Acht Stunden sind heutzutage (leider) guter Durchschnitt bei einem Actionspiel. Es ist ja wie im Test gesagt ein amüsantes Stück Software. Wer gerne einfach mal ein paar Orks schnetzelt, für den lohnt sich der Kauf also durchaus. Außerdem gibt es wie erwähnt ja noch den MP und bald per Patch auch einen separaten Koop-Modus.



Chemenu schrieb:


> Kann man mit dem Spiel auch Spaß haben wenn man keine Ahnung von Warhammer hat oder kapiert man dann gar nicht um was es eigentlich geht bzw. was da alles so passiert? Oder anders gefragt: Wie tauglich ist das Spiel als Einstieg in das Warhammer 40k Universum?



Man sollte vor Spielstart schon mal von Space Marines, Orks & Co. gehört haben, um die Zusammenhänge zu kapieren. Das Spiel liefert dahingehend kaum Hintergrundinfos. Allerdings ist die Story jetzt auch nicht so kompliziert, als dass Vorkenntnisse zum Verständnis unumgänglich wären.


----------



## NForcer-SMC (6. September 2011)

Hehe, ich habe mir die Collectors Edition gekauft (es ist Warhammer, deshalb ist es mir das wert) und wa echt überrascht von der Größe der Verpackung O.o... Ansonsten zm Game selber: Die Wertung ist so schon gut gesetzt. Es macht Spaß sich durch die Horden zu hacken und mit dem Bolter im Anschlag den Rest zu erledigen. Danke Relic das ihr euch entschieden hattet das Game für den PC heraus zu bringen und nicht nur für die Konsole wie ursprünglich geplant.

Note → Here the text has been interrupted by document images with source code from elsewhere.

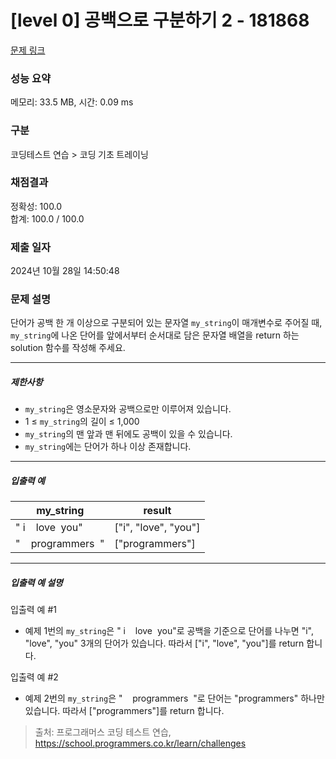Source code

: # [level 0] 공백으로 구분하기 2 - 181868 

[문제 링크](https://school.programmers.co.kr/learn/courses/30/lessons/181868) 

### 성능 요약

메모리: 33.5 MB, 시간: 0.09 ms

### 구분

코딩테스트 연습 > 코딩 기초 트레이닝

### 채점결과

정확성: 100.0<br/>합계: 100.0 / 100.0

### 제출 일자

2024년 10월 28일 14:50:48

### 문제 설명

<p>단어가 공백 한 개 이상으로 구분되어 있는 문자열 <code>my_string</code>이 매개변수로 주어질 때, <code>my_string</code>에 나온 단어를 앞에서부터 순서대로 담은 문자열 배열을 return 하는 solution 함수를 작성해 주세요.</p>

<hr>

<h5>제한사항</h5>

<ul>
<li><code>my_string</code>은 영소문자와 공백으로만 이루어져 있습니다.</li>
<li>1 ≤ <code>my_string</code>의 길이 ≤ 1,000</li>
<li><code>my_string</code>의 맨 앞과 맨 뒤에도 공백이 있을 수 있습니다.</li>
<li><code>my_string</code>에는 단어가 하나 이상 존재합니다.</li>
</ul>

<hr>

<h5>입출력 예</h5>
<table class="table">
        <thead><tr>
<th>my_string</th>
<th>result</th>
</tr>
</thead>
        <tbody><tr>
<td>"&nbsp;i&nbsp;&nbsp;&nbsp;&nbsp;love&nbsp;&nbsp;you"</td>
<td>["i", "love", "you"]</td>
</tr>
<tr>
<td>"&nbsp;&nbsp;&nbsp;&nbsp;programmers&nbsp;&nbsp;"</td>
<td>["programmers"]</td>
</tr>
</tbody>
      </table>
<hr>

<h5>입출력 예 설명</h5>

<p>입출력 예 #1</p>

<ul>
<li>예제 1번의 <code>my_string</code>은 "&nbsp;i&nbsp;&nbsp;&nbsp;&nbsp;love&nbsp;&nbsp;you"로 공백을 기준으로 단어를 나누면 "i", "love", "you" 3개의 단어가 있습니다. 따라서 ["i", "love", "you"]를 return 합니다.</li>
</ul>

<p>입출력 예 #2</p>

<ul>
<li>예제 2번의 <code>my_string</code>은 "&nbsp;&nbsp;&nbsp;&nbsp;programmers&nbsp;&nbsp;"로 단어는 "programmers" 하나만 있습니다. 따라서 ["programmers"]를 return 합니다.</li>
</ul>


> 출처: 프로그래머스 코딩 테스트 연습, https://school.programmers.co.kr/learn/challenges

Wird Zeit für nen neues Warhammer 40K Buch ^^. Mein Regal quillt über damit..


----------



## TheNytro77 (6. September 2011)

Das ist aber "nur" der Einzelspieler Test oder?
Der Multiplayer sah nämlich ziemlich interessant aus.


----------



## Sascha Lohmueller (6. September 2011)

Ja, nur Einzelspieler, den Mehrspielermodus testen wir unter Livebedingungen.


----------



## Egersdorfer (6. September 2011)

SaschaLohmueller schrieb:


> Ja, nur Einzelspieler, den Mehrspielermodus testen wir unter Livebedingungen.


 
Der ist für mich das Verkaufsargument: wenn er einigermaßen was taugt, kauf ich's mir.

Für 'nen Titel, der nur im SP-brauchbar ist, geb ich persönlich grundsätzlich kein Geld aus (mag aber natürlich jeder anders handhaben).

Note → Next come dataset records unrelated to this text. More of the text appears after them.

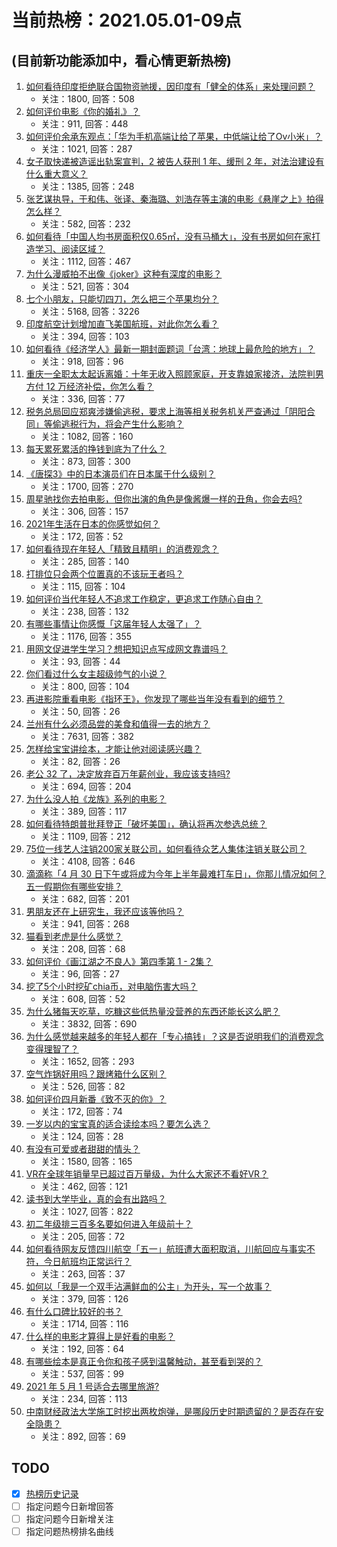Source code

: # 当前热榜：2021.05.01-09点
## (目前新功能添加中，看心情更新热榜)
1. [如何看待印度拒绝联合国物资驰援，因印度有「健全的体系」来处理问题？](https://www.zhihu.com/question/457285008)
    * 关注：1800, 回答：508
2. [如何评价电影《你的婚礼》？](https://www.zhihu.com/question/437513111)
    * 关注：911, 回答：448
3. [如何评价余承东观点：「华为手机高端让给了苹果，中低端让给了Ov小米」？](https://www.zhihu.com/question/457258690)
    * 关注：1021, 回答：287
4. [女子取快递被造谣出轨案宣判，2 被告人获刑 1 年、缓刑 2 年，对法治建设有什么重大意义？](https://www.zhihu.com/question/457266748)
    * 关注：1385, 回答：248
5. [张艺谋执导，于和伟、张译、秦海璐、刘浩存等主演的电影《悬崖之上》拍得怎么样？](https://www.zhihu.com/question/398744121)
    * 关注：582, 回答：232
6. [如何看待「中国人均书房面积仅0.65㎡，没有马桶大」，没有书房如何在家打造学习、阅读区域？](https://www.zhihu.com/question/456014343)
    * 关注：1112, 回答：467
7. [为什么漫威拍不出像《joker》这种有深度的电影？](https://www.zhihu.com/question/456837407)
    * 关注：521, 回答：304
8. [七个小朋友，只能切四刀，怎么把三个苹果均分？](https://www.zhihu.com/question/297440538)
    * 关注：5168, 回答：3226
9. [印度航空计划增加直飞美国航班，对此你怎么看？](https://www.zhihu.com/question/457239121)
    * 关注：394, 回答：103
10. [如何看待《经济学人》最新一期封面题词「台湾：地球上最危险的地方」？](https://www.zhihu.com/question/457260755)
    * 关注：918, 回答：96
11. [重庆一全职太太起诉离婚：十年无收入照顾家庭，开支靠娘家接济，法院判男方付 12 万经济补偿，你怎么看？](https://www.zhihu.com/question/457146913)
    * 关注：336, 回答：77
12. [税务总局回应郑爽涉嫌偷逃税，要求上海等相关税务机关严查通过「阴阳合同」等偷逃税行为，将会产生什么影响？](https://www.zhihu.com/question/457264887)
    * 关注：1082, 回答：160
13. [每天累死累活的挣钱到底为了什么？](https://www.zhihu.com/question/456067816)
    * 关注：873, 回答：300
14. [《唐探3》中的日本演员们在日本属于什么级别？](https://www.zhihu.com/question/444896076)
    * 关注：1700, 回答：270
15. [周星驰找你去拍电影，但你出演的角色是像酱爆一样的丑角，你会去吗?](https://www.zhihu.com/question/453812398)
    * 关注：306, 回答：157
16. [2021年生活在日本的你感觉如何？](https://www.zhihu.com/question/455934810)
    * 关注：172, 回答：52
17. [如何看待现在年轻人「精致且精明」的消费观念？](https://www.zhihu.com/question/456810930)
    * 关注：285, 回答：140
18. [打排位只会两个位置真的不该玩王者吗？](https://www.zhihu.com/question/456889170)
    * 关注：115, 回答：104
19. [如何评价当代年轻人不追求工作稳定，更追求工作随心自由？](https://www.zhihu.com/question/456829719)
    * 关注：238, 回答：132
20. [有哪些事情让你感慨「这届年轻人太强了」？](https://www.zhihu.com/question/456812148)
    * 关注：1176, 回答：355
21. [用网文促进学生学习？想把知识点写成网文靠谱吗？](https://www.zhihu.com/question/457210288)
    * 关注：93, 回答：44
22. [你们看过什么女主超级帅气的小说？](https://www.zhihu.com/question/357030956)
    * 关注：800, 回答：104
23. [再进影院重看电影《指环王》，你发现了哪些当年没有看到的细节？](https://www.zhihu.com/question/454907122)
    * 关注：50, 回答：26
24. [兰州有什么必须品尝的美食和值得一去的地方？](https://www.zhihu.com/question/28085604)
    * 关注：7631, 回答：382
25. [怎样给宝宝讲绘本，才能让他对阅读感兴趣？](https://www.zhihu.com/question/345361073)
    * 关注：82, 回答：26
26. [老公 32 了，决定放弃百万年薪创业，我应该支持吗?](https://www.zhihu.com/question/447327404)
    * 关注：694, 回答：204
27. [为什么没人拍《龙族》系列的电影？](https://www.zhihu.com/question/448178834)
    * 关注：389, 回答：117
28. [如何看待特朗普批拜登正「破坏美国」，确认将再次参选总统？](https://www.zhihu.com/question/457256439)
    * 关注：1109, 回答：212
29. [75位一线艺人注销200家关联公司，如何看待众艺人集体注销关联公司？](https://www.zhihu.com/question/457181415)
    * 关注：4108, 回答：646
30. [滴滴称「4 月 30 日下午或将成为今年上半年最难打车日」，你那儿情况如何？五一假期你有哪些安排？](https://www.zhihu.com/question/457167453)
    * 关注：682, 回答：201
31. [男朋友还在上研究生，我还应该等他吗？](https://www.zhihu.com/question/455432407)
    * 关注：941, 回答：268
32. [猫看到老虎是什么感觉？](https://www.zhihu.com/question/455697352)
    * 关注：208, 回答：68
33. [如何评价《画江湖之不良人》第四季第 1 - 2集？](https://www.zhihu.com/question/456851431)
    * 关注：96, 回答：27
34. [挖了5个小时挖矿chia币，对电脑伤害大吗？](https://www.zhihu.com/question/454866562)
    * 关注：608, 回答：52
35. [为什么猪每天吃草，吃糠这些低热量没营养的东西还能长这么肥？](https://www.zhihu.com/question/450554480)
    * 关注：3832, 回答：690
36. [为什么感觉越来越多的年轻人都在「专心搞钱」？这是否说明我们的消费观念变得理智了？](https://www.zhihu.com/question/457140241)
    * 关注：1652, 回答：293
37. [空气炸锅好用吗？跟烤箱什么区别？](https://www.zhihu.com/question/291230420)
    * 关注：526, 回答：82
38. [如何评价四月新番《致不灭的你》？](https://www.zhihu.com/question/454515151)
    * 关注：172, 回答：74
39. [一岁以内的宝宝真的适合读绘本吗？要怎么选？](https://www.zhihu.com/question/456575498)
    * 关注：124, 回答：28
40. [有没有可爱或者甜甜的情头？](https://www.zhihu.com/question/391413854)
    * 关注：1580, 回答：165
41. [VR在全球年销量早已超过百万量级，为什么大家还不看好VR？](https://www.zhihu.com/question/455504976)
    * 关注：462, 回答：121
42. [读书到大学毕业，真的会有出路吗？](https://www.zhihu.com/question/452847044)
    * 关注：1027, 回答：822
43. [初二年级排三百多名要如何进入年级前十？](https://www.zhihu.com/question/447709781)
    * 关注：205, 回答：72
44. [如何看待网友反馈四川航空「五一」航班遭大面积取消，川航回应与事实不符，今日航班均正常运行？](https://www.zhihu.com/question/457234462)
    * 关注：263, 回答：37
45. [如何以「我是一个双手沾满鲜血的公主」为开头，写一个故事？](https://www.zhihu.com/question/442702619)
    * 关注：379, 回答：126
46. [有什么口碑比较好的书？](https://www.zhihu.com/question/441638696)
    * 关注：1714, 回答：116
47. [什么样的电影才算得上是好看的电影？](https://www.zhihu.com/question/437729822)
    * 关注：192, 回答：64
48. [有哪些绘本是真正令你和孩子感到温馨触动，甚至看到哭的？](https://www.zhihu.com/question/312239649)
    * 关注：537, 回答：99
49. [2021 年 5 月 1 号适合去哪里旅游?](https://www.zhihu.com/question/449104465)
    * 关注：234, 回答：113
50. [中南财经政法大学施工时挖出两枚炮弹，是哪段历史时期遗留的？是否存在安全隐患？](https://www.zhihu.com/question/457122815)
    * 关注：892, 回答：69
## TODO
* [x] [热榜历史记录](hot_history/AllHot.md)
* [ ] 指定问题今日新增回答
* [ ] 指定问题今日新增关注
* [ ] 指定问题热榜排名曲线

Ist denn zumindest absehbar ob und inwiefern dedizierte Server (natürlich gehts mir nur um die PC-Version) zur Anwendung kommen?



P.S.: rein technisch gesehen, ist ein schweres MG ein Gerät, das nicht von einem Soldaten alleine bewegt werden kann, also im Warhammer Universum ein schwerer Bolter für einen (normalen) Imperialen Soldaten. Leichte Maschinengewehre sind Waffen, die von der Infanterie getragen werden (also schwerer Bolter für Space Marines).

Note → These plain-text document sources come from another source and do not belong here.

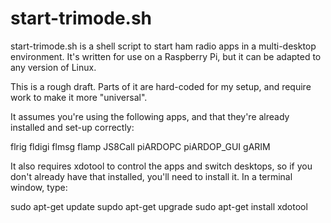 # start-trimode.sh
start-trimode.sh is a shell script to start ham radio apps in a multi-desktop environment.  It's written for use on a Raspberry Pi, but it can be adapted to any version of Linux.

This is a rough draft.  Parts of it are hard-coded for my setup, and require work to make it more "universal".

It assumes you're using the following apps, and that they're already installed and set-up correctly:

flrig
fldigi
flmsg
flamp
JS8Call
piARDOPC
piARDOP_GUI
gARIM

It also requires xdotool to control the apps and switch desktops, so if you don't already have that installed, you'll need to install it.  In a terminal window, type:

sudo apt-get update
supdo apt-get upgrade
sudo apt-get install xdotool
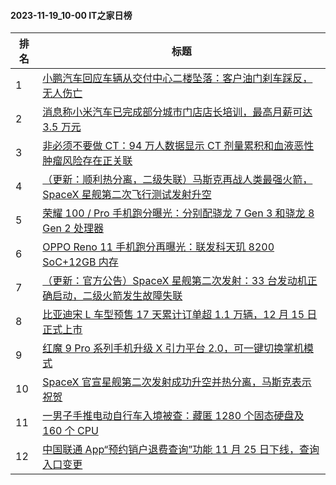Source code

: #### 2023-11-19_10-00  IT之家日榜

| 排名 | 标题|
| --- | ---|
| 1 | [小鹏汽车回应车辆从交付中心二楼坠落：客户油门刹车踩反，无人伤亡](https://www.ithome.com/0/733/480.htm) |
| 2 | [消息称小米汽车已完成部分城市门店店长培训，最高月薪可达 3.5 万元](https://www.ithome.com/0/733/489.htm) |
| 3 | [非必须不要做 CT：94 万人数据显示 CT 剂量累积和血液恶性肿瘤风险存在正关联](https://www.ithome.com/0/733/458.htm) |
| 4 | [（更新：顺利热分离，二级失联）马斯克再战人类最强火箭，SpaceX 星舰第二次飞行测试发射升空](https://www.ithome.com/0/733/514.htm) |
| 5 | [荣耀 100 / Pro 手机跑分曝光：分别配骁龙 7 Gen 3 和骁龙 8 Gen 2 处理器](https://www.ithome.com/0/733/447.htm) |
| 6 | [OPPO Reno 11 手机跑分再曝光：联发科天玑 8200 SoC+12GB 内存](https://www.ithome.com/0/733/453.htm) |
| 7 | [（更新：官方公告）SpaceX 星舰第二次发射：33 台发动机正确启动，二级火箭发生故障失联](https://www.ithome.com/0/733/518.htm) |
| 8 | [比亚迪宋 L 车型预售 17 天累计订单超 1.1 万辆，12 月 15 日正式上市](https://www.ithome.com/0/733/450.htm) |
| 9 | [红魔 9 Pro 系列手机升级 X 引力平台 2.0，可一键切换掌机模式](https://www.ithome.com/0/733/434.htm) |
| 10 | [SpaceX 官宣星舰第二次发射成功升空并热分离，马斯克表示祝贺](https://www.ithome.com/0/733/520.htm) |
| 11 | [一男子手推电动自行车入境被查：藏匿 1280 个固态硬盘及 160 个 CPU](https://www.ithome.com/0/733/524.htm) |
| 12 | [中国联通 App“预约销户退费查询”功能 11 月 25 日下线，查询入口变更](https://www.ithome.com/0/733/429.htm) |
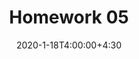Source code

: ---
type: assignment
date: 2020-1-18T4:00:00+4:30
title: Homework 05
pdf: /Static_files/assignments/05_hw.pdf
due: 2020-1-23T23:59:00+3:30
---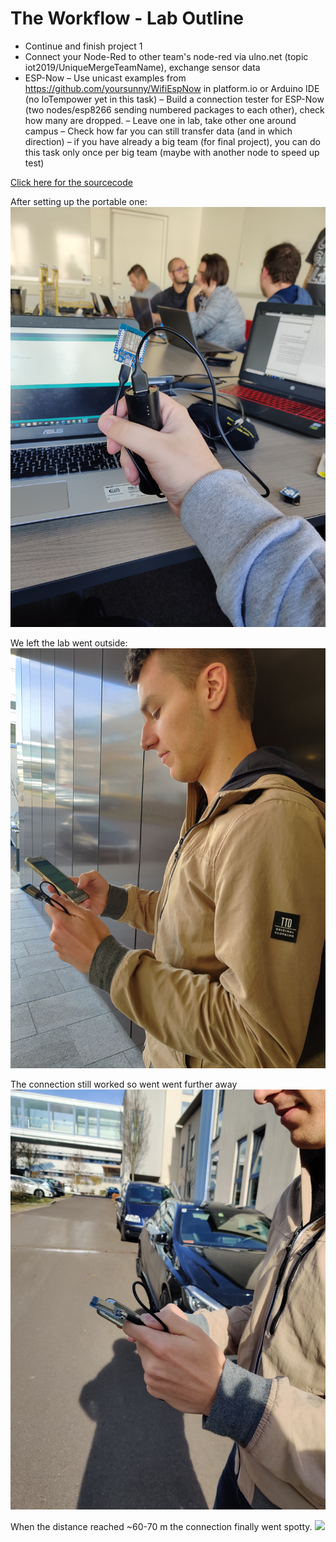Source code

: # The Workflow - Lab Outline
 - Continue and finish project 1
 - Connect your Node-Red to other team's node-red via ulno.net
(topic iot2019/UniqueMergeTeamName), exchange sensor data
- ESP-Now
– Use unicast examples from https://github.com/yoursunny/WifiEspNow in
platform.io or Arduino IDE (no IoTempower yet in this task)
– Build a connection tester for ESP-Now (two nodes/esp8266 sending
numbered packages to each other), check how many are dropped.
– Leave one in lab, take other one around campus
– Check how far you can still transfer data (and in which direction) – if you
have already a big team (for final project), you can do this task only once
per big team (maybe with another node to speed up test)

[Click here for the sourcecode](https://github.com/pasci199601815/IoTMadlmayrNigl/blob/master/Lab-Exercises/Lab09/EspNowUnicast.ino)

After setting up the portable one:
![](https://github.com/pasci199601815/IoTMadlmayrNigl/blob/master/Lab-Exercises/Lab09/lab901.jpg)

We left the lab went outside:
![](https://github.com/pasci199601815/IoTMadlmayrNigl/blob/master/Lab-Exercises/Lab09/lab902.jpg)

The connection still worked so went went further away
![](https://github.com/pasci199601815/IoTMadlmayrNigl/blob/master/Lab-Exercises/Lab09/lab905.jpg)

When the distance reached ~60-70 m the connection finally went spotty.
![](https://github.com/pasci199601815/IoTMadlmayrNigl/blob/master/Lab-Exercises/Lab09/lab903.jpg)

Was häufig (völlig falsch) von deutschen als "MG" bezeichnet wird, ist entweder eine Maschinenpistole (MP5, Uzi etc.) oder ein Sturmgewehr (M4, G36, AK47). Ein Sturmbolter ist die etwas raffiniertere Version (sonst wärs "nur" ein Kombi-Bolter) von zwei aneinandergebappter Boltern, also ein "krasser" Bolter, aber bei weitem nicht messbar mit einem schweren Bolter, geschweige denn einem 40k-Äquivalent eines schweren MGs (dürfte wohl eine Sturmkanone sein).
/nerdmode off

Das soll jetzt kein Vorwurf gewesen sein, da das nichts mit dem Spiel selbst zu tun hat. Ich wollte nur was klarstellen.


----------



## Sascha Lohmueller (6. September 2011)

Schwere Bolter darf man allerdings auch mit sich herumtragen an einigen Stellen


----------



## KabraxisObliv (6. September 2011)

Also im Test-Video wird ja nur geballert ohne Ende. 
Also in der Demo des Spiels habe ich fast gar nicht geschossen, also sehr wenig. Ich war immer im Nahkampf unterwegs, damit hatte ich viel mehr Spaß.
Dass das auch möglich ist, geht zumindest aus dem Video eigentlich nicht hervor. Ich weiß, ich kritisiere oft die PCGames-Videos, aber irgendetwas passt mir an den Zusammenschnitten immer irgendwie nicht. Irgendwie hatte ich gerade beim Zusehen auch das Gefühl, dass man nur eine Waffe zur Verfügung hat (bis auf in einer Szene), was ja nicht der Fall ist. Sah nicht spannend aus.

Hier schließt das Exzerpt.